Selasa, 13 November 2018

Kasus Misbakhun Dapat Dijadikan Pembelajaran

Sumber: Google
Kasus Misbakhun bisa menjadi sebuah pembelajaran untuk para politikus. Atas apa yang sudah menimpa anggota XI dan salah seorang aktivis  Hak Angket Bank Century Mukhamad Misbakhun, siapa pun.
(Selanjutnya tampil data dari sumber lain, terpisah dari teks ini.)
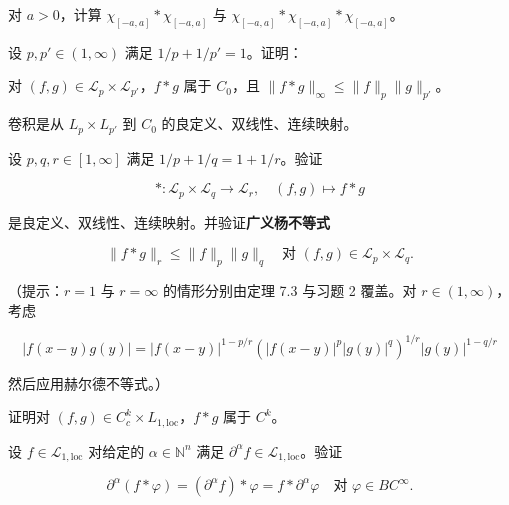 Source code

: \begin{exercises}
\item

对 $ a > 0 $，计算 $ \chi_{[-a,a]} * \chi_{[-a,a]} $ 与 $ \chi_{[-a,a]} * \chi_{[-a,a]} * \chi_{[-a,a]} $。

\item

设 $ p, p' \in (1, \infty) $ 满足 $ 1/p + 1/p' = 1 $。证明：

\begin{items}
\item

对 $ (f, g) \in \mathcal{L}_p \times \mathcal{L}_{p'} $，$ f * g $ 属于 $ C_0 $，且 $ \|f * g\|_\infty \le \|f\|_p \|g\|_{p'} $。

\item

卷积是从 $ L_p \times L_{p'} $ 到 $ C_0 $ 的良定义、双线性、连续映射。

\end{items}

\item

设 $ p, q, r \in [1, \infty] $ 满足 $ 1/p + 1/q = 1 + 1/r $。验证

\[
* : \mathcal{L}_p \times \mathcal{L}_q \to \mathcal{L}_r , \quad (f, g) \mapsto f * g
\]

是良定义、双线性、连续映射。并验证\textbf{广义杨不等式}

\[
\|f * g\|_r \le \|f\|_p \|g\|_q \quad \text{对 } (f, g) \in \mathcal{L}_p \times \mathcal{L}_q .
\]

（提示：$ r = 1 $ 与 $ r = \infty $ 的情形分别由定理 7.3 与习题 2 覆盖。对 $ r \in (1, \infty) $，考虑

\[
|f(x - y)g(y)| = |f(x - y)|^{1-p/r} \left( |f(x - y)|^p |g(y)|^q \right)^{1/r} |g(y)|^{1-q/r}
\]

然后应用赫尔德不等式。）

\item

证明对 $ (f, g) \in C_c^k \times L_{1,\mathrm{loc}} $，$ f * g $ 属于 $ C^k $。

\item

设 $ f \in \mathcal{L}_{1,\mathrm{loc}} $ 对给定的 $ \alpha \in \mathbb{N}^n $ 满足 $ \partial^\alpha f \in \mathcal{L}_{1,\mathrm{loc}} $。验证

\[
\partial^\alpha (f * \varphi) = (\partial^\alpha f) * \varphi = f * \partial^\alpha \varphi \quad \text{对 } \varphi \in BC^\infty .
\]
\item


\end{exercises}
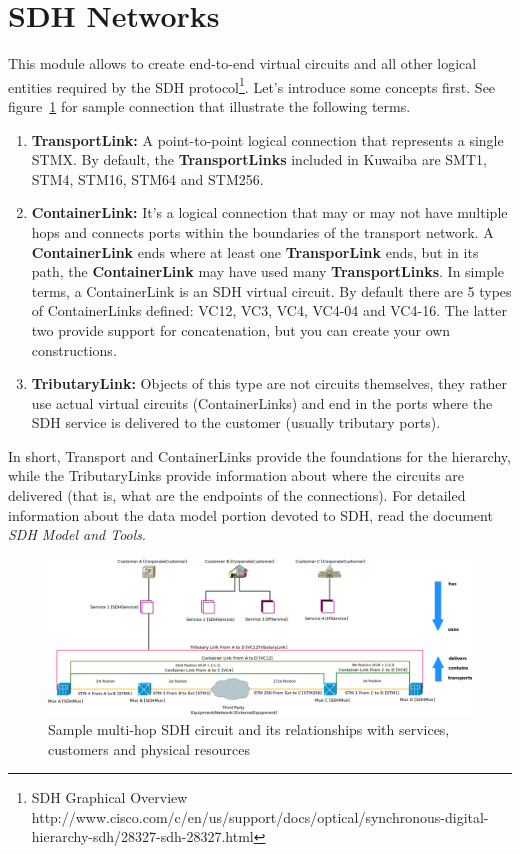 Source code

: \documentclass[a4paper]{article}
\begin{document}
	\section{SDH Networks}
		This module allows to create end-to-end virtual circuits and all other logical entities required by the SDH protocol\footnote{SDH Graphical Overview http://www.cisco.com/c/en/us/support/docs/optical/synchronous-digital-hierarchy-sdh/28327-sdh-28327.html}. Let's introduce some concepts first. See figure~\ref{fig:sdh_module_description} for sample connection that illustrate the following terms.
		\begin{enumerate}
			\item \textbf{TransportLink:} A point-to-point logical connection that represents a single STMX. By default, the \textbf{TransportLinks} included in Kuwaiba are SMT1, STM4, STM16, STM64 and STM256.
			\item \textbf{ContainerLink:} It's a  logical connection that may or may not have multiple hops and connects ports within the boundaries of the transport network. A \textbf{ContainerLink} ends where at least one \textbf{TransporLink} ends, but in its path, the \textbf{ContainerLink} may have used many \textbf{TransportLinks}. In simple terms, a ContainerLink is an SDH virtual circuit. By default there are 5 types of ContainerLinks defined: VC12, VC3, VC4, VC4-04 and VC4-16. The latter two provide support for concatenation, but you can create your own constructions.
			\item \textbf{TributaryLink:} Objects of this type are not circuits themselves, they rather use actual virtual circuits (ContainerLinks) and end in the ports where the SDH service is delivered to the customer (usually tributary ports).
		\end{enumerate}
		In short, Transport and ContainerLinks provide the foundations for the hierarchy, while the TributaryLinks provide information about where the circuits are delivered (that is, what are the endpoints of the connections). For detailed information about the data model portion devoted to SDH, read the document \textit{SDH Model and Tools}.
		\newpage
		\begin{landscape}
			\begin{figure}
				\centering
				\includegraphics[width=\linewidth]{img/sdh_module_description.png}
				\caption{Sample multi-hop SDH circuit and its relationships with services, customers and physical resources}
				\label{fig:sdh_module_description}
			\end{figure}
		\end{landscape}
\end{document}
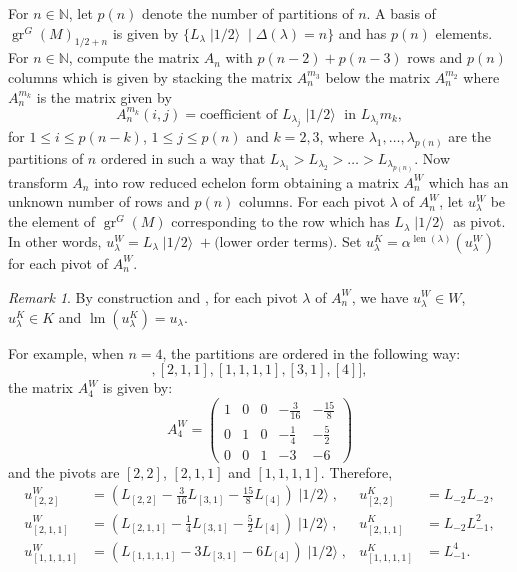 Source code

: \documentclass[a4paper, 12pt, reqno]{amsart}
\theoremstyle{remark}
\newtheorem{remark}[theorem]{Remark}
\numberwithin{equation}{subsection}
\DeclareMathOperator{\gr}{gr}
\DeclareMathOperator{\lm}{lm}
\DeclareMathOperator{\len}{len}
\DeclareMathOperator{\vachalf}{|1/2\rangle}
\begin{document}
For $n \in \mathbb{N}$, let $p(n)$ denote the number of partitions of $n$.
A basis of $\gr^G(M)_{1/2 + n}$ is given by $\{L_\lambda\vachalf \mid \Delta(\lambda) = n\}$ and has $p(n)$ elements. 
For $n \in \mathbb{N}$, compute the matrix $A_n$ with $p(n - 2) + p(n - 3)$ rows and $p(n)$ columns which is given by stacking the matrix $A^{m_3}_n$ below the matrix $A^{m_2}_n$ where $A^{m_k}_n$ is the matrix given by
\begin{equation*}
  A^{m_k}_n(i, j) = \text{coefficient of }L_{\lambda_j}\vachalf\text{ in }L_{\lambda_i}m_k,
\end{equation*}
for $1 \le i \le p(n - k)$, $1 \le j \le p(n)$ and $k = 2, 3$, where $\lambda_1, \dots, \lambda_{p(n)}$ are the partitions of $n$ ordered in such a way that $L_{\lambda_1} > L_{\lambda_2} > \dots > L_{\lambda_{p(n)}}$.
Now transform $A_n$ into row reduced echelon form obtaining a matrix $A^W_n$ which has an unknown number of rows and $p(n)$ columns.
For each pivot $\lambda$ of $A^W_n$, let $u^W_\lambda$ be the element of $\gr^G(M)$ corresponding to the row which has $L_\lambda\vachalf$ as pivot.
In other words, $u^W_\lambda = L_\lambda\vachalf + \text{(lower order terms)}$.
Set $u^K_\lambda = \alpha^{\len(\lambda)}(u^W_\lambda)$ for each pivot of $A^W_n$.

\begin{remark}
  \label{rmk:37}
  By construction and , for each pivot $\lambda$ of $A^W_n$, we have $u^W_\lambda \in W$, $u^K_\lambda \in K$ and $\lm(u^K_\lambda) = u_\lambda$.
\end{remark}

For example, when $n = 4$, the partitions are ordered in the following way:
  \begin{equation*}
    [[2, 2], [2, 1, 1], [1, 1, 1, 1], [3, 1], [4]],
  \end{equation*}
  the matrix $A^W_4$ is given by:
  \begin{equation*}
    A^W_4=
    \begin{pmatrix}
      1 & 0 & 0 & -\frac{3}{16} & -\frac{15}{8} \\
      0 & 1 & 0 & -\frac{1}{4} & -\frac{5}{2} \\
      0 & 0 & 1 & -3 & -6
    \end{pmatrix}
  \end{equation*}
  and the pivots are $[2, 2]$, $[2, 1, 1]$ and $[1, 1, 1, 1]$.
  Therefore,
  \begin{align*}
    u^W_{[2, 2]} &= (L_{[2, 2]} - \tfrac{3}{16}L_{[3, 1]} - \tfrac{15}{8}L_{[4]})\vachalf, &u^K_{[2, 2]} &= L_{-2}L_{-2}, \\
    u^W_{[2, 1, 1]} &= (L_{[2, 1, 1]} - \tfrac{1}{4}L_{[3, 1]} - \tfrac{5}{2}L_{[4]})\vachalf, &u^K_{[2, 1, 1]} &= L_{-2}L_{-1}^2, \\
    u^W_{[1, 1, 1, 1]} &= (L_{[1, 1, 1, 1]} - 3L_{[3, 1]} - 6L_{[4]})\vachalf, &u^K_{[1, 1, 1, 1]} &= L_{-1}^4.
  \end{align*}
  
\end{document}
Tidak boleh ada lagi pemimpin yang menggunakan kekuasaannya untuk "membungkam" anak bangsa yang kritis dan mengungkapkan sebuah kasus, seperti kasus Misbakhun.

"Penguasa yang tirani seperti itu, cepat atau lambat akan menuai badai karena yang menyedihkan saat mereka tidak lagi berkuasa, mereka akan menghadapi pengadilan dan hukuman yang sama," kata Bambang, yang juga salah seorang inisiator Hak Angket Kasus Bank Century di DPR.

Bambang Soesatyo pun mencontohkan perihal kasus seorang mantan Presiden Moamar Khadafi di Libya yang meninggal di seklokan pada kala itu. Dan seorang mantan Presiden Filipina yaitu Arroyo yang sudah menjadi pesakitan pada saat di pengadilan dengan tuduhan karena keterlibatannya dalam suatu kecurangan, dan mantan-mantan penguasa di berbagai belahan dunia ini yang pernah memerintahkan berlaku zholim dan berakhir menyedihkan dan sengsara.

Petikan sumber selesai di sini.